• Stored data entries
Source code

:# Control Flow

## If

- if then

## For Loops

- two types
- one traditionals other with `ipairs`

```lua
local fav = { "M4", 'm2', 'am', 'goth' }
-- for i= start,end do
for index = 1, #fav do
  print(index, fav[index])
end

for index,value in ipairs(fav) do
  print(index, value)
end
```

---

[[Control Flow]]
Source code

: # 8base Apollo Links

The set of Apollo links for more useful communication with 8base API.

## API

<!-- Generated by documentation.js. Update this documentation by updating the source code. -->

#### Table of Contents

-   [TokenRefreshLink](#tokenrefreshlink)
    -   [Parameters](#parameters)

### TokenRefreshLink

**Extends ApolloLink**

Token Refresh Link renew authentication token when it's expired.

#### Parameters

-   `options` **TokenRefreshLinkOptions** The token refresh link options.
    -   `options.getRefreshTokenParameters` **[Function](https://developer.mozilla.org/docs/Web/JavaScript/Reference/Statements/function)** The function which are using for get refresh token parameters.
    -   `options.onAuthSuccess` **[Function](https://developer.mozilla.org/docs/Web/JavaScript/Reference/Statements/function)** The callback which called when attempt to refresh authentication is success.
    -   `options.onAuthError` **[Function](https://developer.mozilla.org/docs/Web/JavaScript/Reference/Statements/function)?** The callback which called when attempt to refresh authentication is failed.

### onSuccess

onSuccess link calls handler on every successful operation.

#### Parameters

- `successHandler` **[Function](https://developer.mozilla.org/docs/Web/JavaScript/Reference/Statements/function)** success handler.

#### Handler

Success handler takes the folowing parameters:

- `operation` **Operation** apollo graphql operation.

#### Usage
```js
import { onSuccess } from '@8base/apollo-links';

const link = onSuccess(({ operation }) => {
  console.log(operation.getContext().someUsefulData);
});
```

• Your task
Where a line of the data above includes "operation", copy that line.

• Written solution
onSuccess link calls handler on every successful operation.
- `operation` **Operation** apollo graphql operation.
const link = onSuccess(({ operation }) => {
  console.log(operation.getContext().someUsefulData);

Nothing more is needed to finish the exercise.